Today on one of the pages I follow on Facebook, there was an article that was asking caregivers what it was like to be a caregiver. It got me thinking about a post and this is it.
My caregiving is split between myself and dad. Dad gets her settled in the morning, but by the time I get going, she is already needing me. Pain meds, bathroom trips, sometimes changing pants.. but that is normal. That stuff doesn’t bother me. Its what you don’t see, what goes on on the inside of me.
My chronic back pain is already bad, but with mom’s loss of strength, I have to help her get up out of her chair. Its a team effort between us. I am generally able to brace myself to help her up, but its still the muscle usage my back gets that bothers me the most. Its the waking up in pain every morning regardless of the day before, because well, my pain meds have worn off and I am so stiff some mornings that I can’t move. But I don’t have that luxury of letting pain meds kick in most mornings. I get up, let the dogs out, check on mom before I let dogs back in, get dressed, take my meds and get my day going. The getting going generally starts with getting her pain meds, getting her drink refilled, then helping her to the bathroom, pull up changes (bending over), putting pants back on (still bending over), getting her back to her chair. All of this takes a good 15 minutes and then repeat generally in an hour. Sometimes, she is ok for me to come back in my place to finally maybe wake up and let my pain meds kick in. Then generally once I am feeling ok, I work on my place (whatever chores for that day may be), in between of checking on her. I am in there every 45-60 min. If I don’t have anything going, I sit with her and we watch tv or talk.
Another thing that gets me… is the pure exhaustion. Even when you are “off”, you are not “off”. Calls to be made if not done yet, the other my household chores, I still have to cook dinner, wash dishes, try to finish up cleaning up. Now, yes, I do have my husband and son that help. Actually recently, I have been making my son do more cleaning, my husband has a grill now and does a lot more cooking now. If I do cook, its only just 1 or 2 things. Then I also have to help my husband too. He has his own issues that he needs help with sometimes. He is getting better, but there are still days all I want to do is sit and I can’t. Then at night, the lack of sleep because 9/10 times you are over tired, pain keeps you up, or your brain won’t shut off. So, then when I don’t sleep, I start my day already dragging and I have sometimes just wanted to crawl into bed and stay there after I let the dogs out.
Then there are other days, not so much me personally, but in general of the caregivers world.. sick days. We don’t get sick days. You take every precaution to make sure they don’t get sick all while making sure you don’t get sicker. It is rare that we get an actual sick day… but when we do, we are usually in the ER, or at least a doctors office. I did get my normal head cold for the year, and thank goodness, I got over it before mom got really bad. This also goes for injuries and surgeries. Nov. 28 I am having surgery and thank goodness I have things set in place, at least somewhat. Dad is taking off the week I have surgery, and then hopefully I will have respite care coming in.

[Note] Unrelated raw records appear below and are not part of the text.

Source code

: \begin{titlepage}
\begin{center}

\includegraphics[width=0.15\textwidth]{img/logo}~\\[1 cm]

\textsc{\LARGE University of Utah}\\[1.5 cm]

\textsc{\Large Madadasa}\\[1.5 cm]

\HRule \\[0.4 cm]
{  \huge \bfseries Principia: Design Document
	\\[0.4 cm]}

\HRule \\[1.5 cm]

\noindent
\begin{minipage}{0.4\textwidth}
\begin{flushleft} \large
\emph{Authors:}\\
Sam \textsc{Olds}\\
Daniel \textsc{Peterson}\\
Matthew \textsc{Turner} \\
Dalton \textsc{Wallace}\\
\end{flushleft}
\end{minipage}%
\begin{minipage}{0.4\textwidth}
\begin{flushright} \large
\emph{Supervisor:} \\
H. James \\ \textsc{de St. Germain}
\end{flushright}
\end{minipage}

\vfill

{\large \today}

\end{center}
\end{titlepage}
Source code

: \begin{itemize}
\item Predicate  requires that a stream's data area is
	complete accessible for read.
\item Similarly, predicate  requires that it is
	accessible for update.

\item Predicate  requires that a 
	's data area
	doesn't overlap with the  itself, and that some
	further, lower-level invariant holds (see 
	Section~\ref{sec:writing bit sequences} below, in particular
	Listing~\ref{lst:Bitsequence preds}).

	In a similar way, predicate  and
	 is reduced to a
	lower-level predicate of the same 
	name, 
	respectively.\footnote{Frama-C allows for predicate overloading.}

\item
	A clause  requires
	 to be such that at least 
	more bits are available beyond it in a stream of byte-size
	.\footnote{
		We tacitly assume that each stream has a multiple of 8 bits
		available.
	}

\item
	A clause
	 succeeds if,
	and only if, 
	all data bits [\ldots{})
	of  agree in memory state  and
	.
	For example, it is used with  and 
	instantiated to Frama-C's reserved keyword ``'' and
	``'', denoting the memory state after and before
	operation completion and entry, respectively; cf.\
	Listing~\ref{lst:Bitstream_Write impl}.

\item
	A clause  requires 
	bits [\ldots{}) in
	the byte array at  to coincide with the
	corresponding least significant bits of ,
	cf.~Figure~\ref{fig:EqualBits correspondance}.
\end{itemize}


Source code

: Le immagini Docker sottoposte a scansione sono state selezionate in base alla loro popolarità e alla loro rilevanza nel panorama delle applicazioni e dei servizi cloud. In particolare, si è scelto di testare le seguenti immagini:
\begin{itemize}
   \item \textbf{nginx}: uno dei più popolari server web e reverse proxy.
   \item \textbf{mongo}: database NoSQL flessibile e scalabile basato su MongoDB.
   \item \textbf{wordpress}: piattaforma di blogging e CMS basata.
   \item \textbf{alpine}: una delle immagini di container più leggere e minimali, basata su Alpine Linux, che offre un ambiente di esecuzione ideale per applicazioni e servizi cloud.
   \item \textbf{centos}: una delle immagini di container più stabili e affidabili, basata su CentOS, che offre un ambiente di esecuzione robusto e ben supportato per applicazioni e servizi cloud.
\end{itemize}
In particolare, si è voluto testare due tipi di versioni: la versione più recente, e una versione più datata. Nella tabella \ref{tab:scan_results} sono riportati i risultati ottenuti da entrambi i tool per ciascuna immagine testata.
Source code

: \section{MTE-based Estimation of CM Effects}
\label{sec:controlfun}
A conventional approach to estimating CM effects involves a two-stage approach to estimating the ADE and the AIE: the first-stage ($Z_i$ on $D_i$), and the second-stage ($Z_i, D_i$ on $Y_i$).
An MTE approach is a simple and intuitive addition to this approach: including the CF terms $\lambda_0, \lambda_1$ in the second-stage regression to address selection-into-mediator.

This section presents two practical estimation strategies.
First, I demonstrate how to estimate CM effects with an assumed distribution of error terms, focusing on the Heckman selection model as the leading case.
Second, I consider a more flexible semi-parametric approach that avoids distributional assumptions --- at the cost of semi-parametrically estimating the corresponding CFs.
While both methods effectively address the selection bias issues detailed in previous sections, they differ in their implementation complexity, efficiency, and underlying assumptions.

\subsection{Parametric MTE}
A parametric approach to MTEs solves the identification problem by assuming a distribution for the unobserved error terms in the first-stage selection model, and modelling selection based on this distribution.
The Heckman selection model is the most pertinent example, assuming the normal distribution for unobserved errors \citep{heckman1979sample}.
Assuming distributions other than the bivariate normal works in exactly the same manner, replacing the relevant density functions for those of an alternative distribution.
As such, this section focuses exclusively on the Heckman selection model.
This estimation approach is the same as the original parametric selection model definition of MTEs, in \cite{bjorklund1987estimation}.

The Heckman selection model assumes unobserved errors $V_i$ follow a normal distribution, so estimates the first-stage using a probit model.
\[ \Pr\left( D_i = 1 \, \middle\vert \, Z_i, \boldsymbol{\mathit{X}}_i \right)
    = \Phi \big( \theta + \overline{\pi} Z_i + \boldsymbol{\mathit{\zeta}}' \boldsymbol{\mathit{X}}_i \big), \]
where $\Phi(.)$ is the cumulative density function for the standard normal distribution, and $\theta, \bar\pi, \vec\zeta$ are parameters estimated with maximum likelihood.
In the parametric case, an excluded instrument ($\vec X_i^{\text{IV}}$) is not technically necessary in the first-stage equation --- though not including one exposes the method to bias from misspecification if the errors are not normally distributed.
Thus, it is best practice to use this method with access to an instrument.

I haven’t even touched the mental part.. Anxiety for what could happen when you are not sitting with them, anxiety for wondering how you are going to be able to keep going. Personally, I am mentally worn out from the worrying about mom. Is she going to be responsive when I come inside in the morning? Am I going to have dad wake me up in the middle of the night needing my help? Then add in.. how am I going to help mom when I am recovering from surgery when I am not suppose to be on my foot ?

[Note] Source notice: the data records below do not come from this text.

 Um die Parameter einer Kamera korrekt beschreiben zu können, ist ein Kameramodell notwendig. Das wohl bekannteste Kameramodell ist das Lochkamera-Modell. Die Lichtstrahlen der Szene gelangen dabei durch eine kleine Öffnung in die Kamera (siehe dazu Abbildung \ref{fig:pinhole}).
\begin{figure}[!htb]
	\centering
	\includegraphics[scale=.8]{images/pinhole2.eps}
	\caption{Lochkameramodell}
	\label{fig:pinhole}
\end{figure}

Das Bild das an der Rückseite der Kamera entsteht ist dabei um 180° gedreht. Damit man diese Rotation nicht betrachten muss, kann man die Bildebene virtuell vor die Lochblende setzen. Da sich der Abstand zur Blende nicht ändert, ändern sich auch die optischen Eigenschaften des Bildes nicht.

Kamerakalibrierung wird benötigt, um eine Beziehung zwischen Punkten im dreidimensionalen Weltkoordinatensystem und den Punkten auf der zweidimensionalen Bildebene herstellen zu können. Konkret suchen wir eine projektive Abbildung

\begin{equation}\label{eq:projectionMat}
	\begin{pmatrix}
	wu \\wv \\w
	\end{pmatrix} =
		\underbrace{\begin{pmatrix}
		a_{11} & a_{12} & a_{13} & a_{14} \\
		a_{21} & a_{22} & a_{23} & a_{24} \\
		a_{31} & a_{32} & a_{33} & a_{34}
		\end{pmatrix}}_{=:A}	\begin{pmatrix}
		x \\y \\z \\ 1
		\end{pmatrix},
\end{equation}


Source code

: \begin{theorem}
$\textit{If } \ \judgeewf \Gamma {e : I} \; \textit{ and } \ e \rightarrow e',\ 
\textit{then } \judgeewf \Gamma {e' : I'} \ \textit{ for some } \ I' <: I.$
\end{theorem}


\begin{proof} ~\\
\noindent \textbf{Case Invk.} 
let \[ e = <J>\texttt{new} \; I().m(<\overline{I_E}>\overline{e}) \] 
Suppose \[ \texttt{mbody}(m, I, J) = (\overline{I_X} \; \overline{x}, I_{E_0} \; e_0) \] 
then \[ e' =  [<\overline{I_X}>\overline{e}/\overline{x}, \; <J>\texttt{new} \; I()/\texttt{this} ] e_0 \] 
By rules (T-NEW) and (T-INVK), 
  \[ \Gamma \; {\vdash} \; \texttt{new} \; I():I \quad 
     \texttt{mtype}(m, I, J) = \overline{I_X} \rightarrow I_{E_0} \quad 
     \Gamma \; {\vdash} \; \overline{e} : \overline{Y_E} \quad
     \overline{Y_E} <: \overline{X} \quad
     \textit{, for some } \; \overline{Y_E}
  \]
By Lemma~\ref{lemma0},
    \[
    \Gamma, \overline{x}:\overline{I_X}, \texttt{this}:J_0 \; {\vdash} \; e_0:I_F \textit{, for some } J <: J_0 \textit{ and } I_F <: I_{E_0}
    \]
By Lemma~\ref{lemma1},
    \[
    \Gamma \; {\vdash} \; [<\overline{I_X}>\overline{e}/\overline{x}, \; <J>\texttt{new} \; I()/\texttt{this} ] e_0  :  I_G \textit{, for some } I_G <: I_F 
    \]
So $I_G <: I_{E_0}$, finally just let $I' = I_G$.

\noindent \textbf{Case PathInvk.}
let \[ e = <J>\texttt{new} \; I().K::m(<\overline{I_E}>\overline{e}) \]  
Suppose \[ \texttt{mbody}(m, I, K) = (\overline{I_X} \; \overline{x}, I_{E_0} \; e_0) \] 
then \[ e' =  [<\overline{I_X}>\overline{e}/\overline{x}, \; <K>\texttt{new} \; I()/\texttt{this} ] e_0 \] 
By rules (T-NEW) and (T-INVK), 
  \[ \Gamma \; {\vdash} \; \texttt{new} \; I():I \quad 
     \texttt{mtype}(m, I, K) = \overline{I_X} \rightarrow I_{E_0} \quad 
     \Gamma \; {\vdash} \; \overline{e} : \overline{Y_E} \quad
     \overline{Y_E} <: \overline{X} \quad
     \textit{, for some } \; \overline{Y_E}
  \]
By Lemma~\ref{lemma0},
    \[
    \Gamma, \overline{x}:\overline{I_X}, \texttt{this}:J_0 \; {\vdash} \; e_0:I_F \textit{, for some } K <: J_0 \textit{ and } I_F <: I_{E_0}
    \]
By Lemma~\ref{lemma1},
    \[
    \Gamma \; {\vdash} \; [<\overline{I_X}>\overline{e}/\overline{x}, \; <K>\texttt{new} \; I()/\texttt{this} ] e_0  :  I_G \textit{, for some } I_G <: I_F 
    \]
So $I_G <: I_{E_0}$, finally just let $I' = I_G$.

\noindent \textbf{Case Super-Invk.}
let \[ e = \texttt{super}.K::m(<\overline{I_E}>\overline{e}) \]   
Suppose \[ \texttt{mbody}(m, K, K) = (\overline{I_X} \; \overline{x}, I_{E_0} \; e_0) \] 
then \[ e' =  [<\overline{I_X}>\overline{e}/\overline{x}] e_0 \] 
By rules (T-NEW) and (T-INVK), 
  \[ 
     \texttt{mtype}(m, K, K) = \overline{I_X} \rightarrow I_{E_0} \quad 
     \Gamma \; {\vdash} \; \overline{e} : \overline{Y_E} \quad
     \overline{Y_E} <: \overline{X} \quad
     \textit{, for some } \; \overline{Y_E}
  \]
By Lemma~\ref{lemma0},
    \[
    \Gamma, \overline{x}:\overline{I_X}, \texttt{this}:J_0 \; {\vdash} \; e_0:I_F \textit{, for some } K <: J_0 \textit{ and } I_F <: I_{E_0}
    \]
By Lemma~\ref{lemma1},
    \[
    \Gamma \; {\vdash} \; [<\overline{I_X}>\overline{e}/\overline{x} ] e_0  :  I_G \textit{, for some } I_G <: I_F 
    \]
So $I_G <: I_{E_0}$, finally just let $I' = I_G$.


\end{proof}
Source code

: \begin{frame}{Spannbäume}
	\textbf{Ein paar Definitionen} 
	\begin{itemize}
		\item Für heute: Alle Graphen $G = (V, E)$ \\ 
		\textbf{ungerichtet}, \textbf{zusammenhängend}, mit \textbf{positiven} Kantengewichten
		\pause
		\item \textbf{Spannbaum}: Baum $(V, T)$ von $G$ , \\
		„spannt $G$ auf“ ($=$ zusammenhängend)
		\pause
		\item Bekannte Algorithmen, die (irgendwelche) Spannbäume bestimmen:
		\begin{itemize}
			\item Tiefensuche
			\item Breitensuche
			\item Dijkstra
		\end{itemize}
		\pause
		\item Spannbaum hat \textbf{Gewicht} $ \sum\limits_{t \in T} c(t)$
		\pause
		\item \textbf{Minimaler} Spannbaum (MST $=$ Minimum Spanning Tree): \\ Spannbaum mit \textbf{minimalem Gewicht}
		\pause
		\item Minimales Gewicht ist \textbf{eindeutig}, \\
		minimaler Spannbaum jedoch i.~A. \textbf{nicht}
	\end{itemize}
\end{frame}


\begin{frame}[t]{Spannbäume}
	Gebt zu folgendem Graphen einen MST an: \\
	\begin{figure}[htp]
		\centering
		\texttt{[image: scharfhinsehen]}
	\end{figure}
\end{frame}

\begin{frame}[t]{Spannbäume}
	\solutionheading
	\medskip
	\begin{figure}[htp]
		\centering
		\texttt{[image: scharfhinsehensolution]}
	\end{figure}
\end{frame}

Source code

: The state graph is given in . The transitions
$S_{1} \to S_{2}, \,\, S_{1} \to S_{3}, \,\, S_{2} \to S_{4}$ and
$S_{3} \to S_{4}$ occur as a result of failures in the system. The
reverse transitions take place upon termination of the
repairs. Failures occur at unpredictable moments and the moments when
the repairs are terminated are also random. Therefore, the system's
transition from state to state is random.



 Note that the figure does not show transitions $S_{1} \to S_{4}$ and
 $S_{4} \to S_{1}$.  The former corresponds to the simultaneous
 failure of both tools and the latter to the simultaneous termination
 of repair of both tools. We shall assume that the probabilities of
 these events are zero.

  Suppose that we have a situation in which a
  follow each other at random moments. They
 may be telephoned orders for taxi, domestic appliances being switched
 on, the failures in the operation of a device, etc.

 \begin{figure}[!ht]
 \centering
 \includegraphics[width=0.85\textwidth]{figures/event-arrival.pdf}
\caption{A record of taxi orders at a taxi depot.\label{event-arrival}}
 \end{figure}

The hardest part of all of this…trying to keep yourself together in front of them, when all you want to do is just cry because you know they are miserable, you don’t see who they once were. My heart breaks everyday for mom. She has been my rock for so many years, and now I must be hers. We have our moments. Like, walking back from the bathroom, she stops, gives me a hug, and say I love you. That makes it all worth it. I treasure those moments.
Don’t get me wrong. I wouldn’t have this any other way. Mom was there for me day and night when I was in the hospital as a baby. She carried me through many dark days, she has been there for me in more ways I can say. I owe it to her to take care of her as she did me. So, this one is for all the caregivers out there. We all understand each other’s pain, the tiredness, the tears, the joy. Give yourself a pat on the back, you deserve it, you got through another day.